When a Spokane resident thinks of domestic violence, they likely picture a scenario wherein one person is physically harming another. The state of Washington, however, also includes the stalking of one family or household member by another in its definition of domestic violence. Those who face allegations of stalking a household or family member may eventually find themselves facing charges of domestic violence. In order to understand these charges, it's helpful to learn how the state defines stalking behavior.

Washington's lawmakers have defined stalking as the intentional and repeated harassment or following of another individual. This must be done without any lawful authority and under circumstances that do not amount to the felony attempt of a different crime. In addition, stalking involves either the stalker's intent to harass, intimidate or scare the other individual or the stalker's knowledge that the other person is frightened, harassed or intimidated - even if the stalker did not intend to produce such feelings.

Generally, it is not a defense that the alleged stalker did not receive actual notice that the other person wanted the contact or following to stop. There are, however, other defenses to criminal charges of stalking or domestic violence. A Spokane criminal defense attorney can review potential defenses with someone accused of stalking.

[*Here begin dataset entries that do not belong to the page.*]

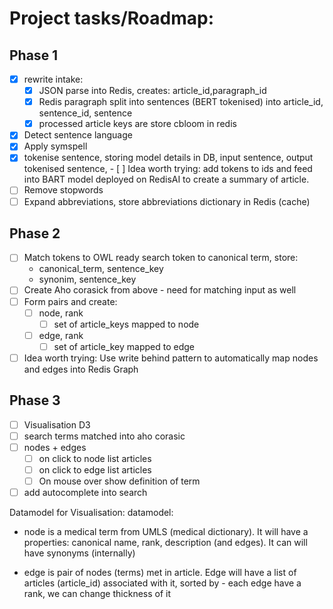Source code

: # Project tasks/Roadmap:

## Phase 1

- [x]  rewrite intake:
    - [x]  JSON parse into Redis, creates:  article_id,paragraph_id
    - [x]  Redis paragraph split into sentences (BERT tokenised) into article_id, sentence_id, sentence
    - [x]  processed article keys are store cbloom in redis

- [x]  Detect sentence language
- [x]  Apply symspell
- [x]  tokenise sentence, storing model details in DB, input sentence, output tokenised sentence,
        - [ ]  Idea worth trying: add tokens to ids and feed into BART model deployed on RedisAI to create a summary of article.
- [ ]  Remove stopwords
- [ ]  Expand abbreviations, store abbreviations dictionary in Redis (cache)

## Phase 2

- [ ]  Match tokens to OWL ready search token to canonical term, store:
    - canonical_term, sentence_key
    - synonim, sentence_key
- [ ]  Create Aho corasick from above - need for matching input as well
- [ ]  Form pairs and create:
    - [ ]  node, rank
        - [ ]  set of article_keys mapped to node
    - [ ]  edge, rank
        - [ ]  set of article_key mapped to edge
- [ ] Idea worth trying: Use write behind pattern to automatically map nodes and edges into Redis Graph

## Phase 3

- [ ]  Visualisation D3
- [ ]  search terms matched into aho corasic
- [ ]  nodes + edges
    - [ ]  on click to node list articles
    - [ ]  on click to edge list articles
    - [ ]  On mouse over show definition of term
- [ ]  add autocomplete into search

Datamodel for Visualisation:
datamodel:
* node is a medical term from UMLS (medical dictionary). It will have a properties: canonical name, rank, description (and edges). It can will have synonyms  (internally)

* edge is pair of nodes (terms) met in article. Edge will have a list of articles (article_id) associated with it, sorted by - each edge have a rank, we can change thickness of it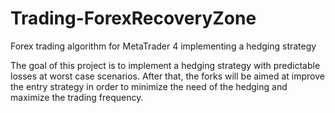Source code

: # Trading-ForexRecoveryZone
Forex trading algorithm for MetaTrader 4 implementing a hedging strategy

The goal of this project is to implement a hedging strategy with predictable losses at worst case scenarios.
After that, the forks will be aimed at improve the entry strategy in order to minimize the need of the hedging and maximize the trading frequency.
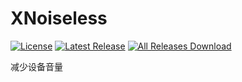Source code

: # XNoiseless

[![License](https://img.shields.io/github/license/pansong291/XNoiseless.svg)](LICENSE)
[![Latest Release](https://img.shields.io/github/release/pansong291/XNoiseless.svg)](../../releases)
[![All Releases Download](https://img.shields.io/github/downloads/pansong291/XNoiseless/total.svg)](../../releases)

减少设备音量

Typically, stalking is classified as a gross misdemeanor. However, certain factors may place the offense into the category of a class B felony. These factors include the defendant having been previously accused of harassment of the same victim or individual named in a protective order. If the stalking itself violates an existing protective order, that too will push the offense into a felony classification. Moreover, if the alleged stalker has a prior conviction for stalking at either the misdemeanor or felony level, that will also make a subsequent charge of stalking a felony charge.